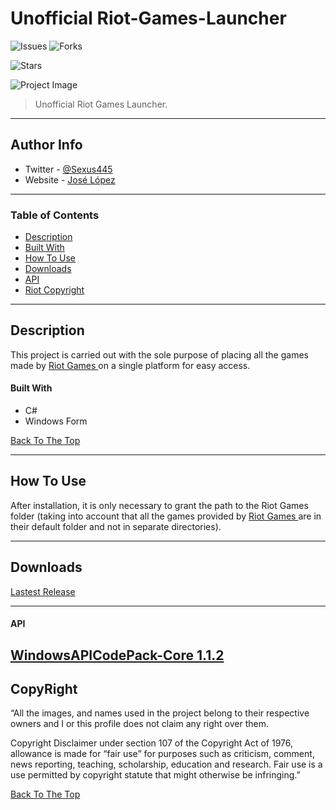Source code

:# Unofficial Riot-Games-Launcher

![Issues](https://img.shields.io/github/issues/Eliosth/UNOFFICIAL-Riot-Games-Launcher?style=for-the-badge)
![Forks](https://img.shields.io/github/forks/Eliosth/UNOFFICIAL-Riot-Games-Launcher?style=for-the-badge)

![Stars](https://img.shields.io/github/stars/Eliosth/UNOFFICIAL-Riot-Games-Launcher?style=for-the-badge)


![Project Image](https://i.imgur.com/bW12MWN.gif)


> Unofficial Riot Games Launcher.

---
## Author Info

- Twitter - [@Sexus445](https://twitter.com/Sexus445)
- Website - [José López](https://github.com/Eliosth)
---

### Table of Contents


- [Description](#description)
- [Built With](#built-with)
- [How To Use](#how-to-use)
- [Downloads](#downloads)
- [API](#api)
- [Riot Copyright](#Copyright)

---

## Description

This project is carried out with the sole purpose of placing all the games made by <a href="https://www.riotgames.com/en"> Riot Games </a> on a single platform for easy access.

#### Built With

- C#
- Windows Form


[Back To The Top](#unofficial-riot-games-launcher)

---

## How To Use

After installation, it is only necessary to grant the path to the Riot Games folder (taking into account that all the games provided by <a href="https://www.riotgames.com/en"> Riot Games </a> are in their default folder and not in separate directories).

---



## Downloads

<a href="https://github.com/Eliosth/UNOFFICIAL-Riot-Games-Launcher/releases">Lastest Release</a>


---


#### API
<a href="https://www.nuget.org/packages/WindowsAPICodePack-Core">WindowsAPICodePack-Core 1.1.2</a>
---

## CopyRight

“All the images, and names used in the project belong to their respective owners and I or this profile does not claim any right over them.

Copyright Disclaimer under section 107 of the Copyright Act of 1976, allowance is made for “fair use” for purposes such as criticism, comment, news reporting, teaching, scholarship, education and research. Fair use is a use permitted by copyright statute that might otherwise be infringing.”


[Back To The Top](#unofficial-riot-games-launcher)



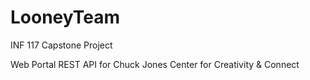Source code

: # LooneyTeam
INF 117 Capstone Project

Web Portal REST API for Chuck Jones Center for Creativity & Connect
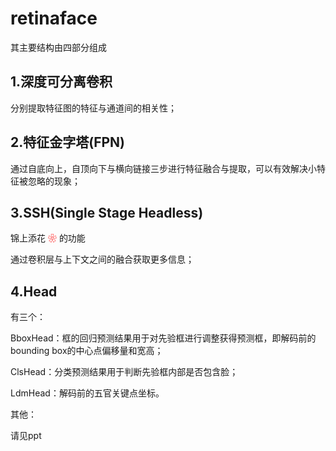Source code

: # **retinaface** #

其主要结构由四部分组成

## 1.深度可分离卷积 ##

分别提取特征图的特征与通道间的相关性；

## 2.特征金字塔(FPN) ##

通过自底向上，自顶向下与横向链接三步进行特征融合与提取，可以有效解决小特征被忽略的现象；

## 3.SSH(Single Stage Headless) ##

锦上添花
<font color=red>❀</font>
的功能

通过卷积层与上下文之间的融合获取更多信息；

## 4.Head ##

有三个：

BboxHead：框的回归预测结果用于对先验框进行调整获得预测框，即解码前的bounding box的中心点偏移量和宽高；

ClsHead：分类预测结果用于判断先验框内部是否包含脸；

LdmHead：解码前的五官关键点坐标。

其他：

请见ppt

● ● ●

__EXERCISE OBJECTIVE__
From the data above, show each line that contains "Eliosth".

__RESULT FOR THIS EXERCISE__
![Issues](https://img.shields.io/github/issues/Eliosth/UNOFFICIAL-Riot-Games-Launcher?style=for-the-badge)
![Forks](https://img.shields.io/github/forks/Eliosth/UNOFFICIAL-Riot-Games-Launcher?style=for-the-badge)
![Stars](https://img.shields.io/github/stars/Eliosth/UNOFFICIAL-Riot-Games-Launcher?style=for-the-badge)
- Website - [José López](https://github.com/Eliosth)
<a href="https://github.com/Eliosth/UNOFFICIAL-Riot-Games-Launcher/releases">Lastest Release</a>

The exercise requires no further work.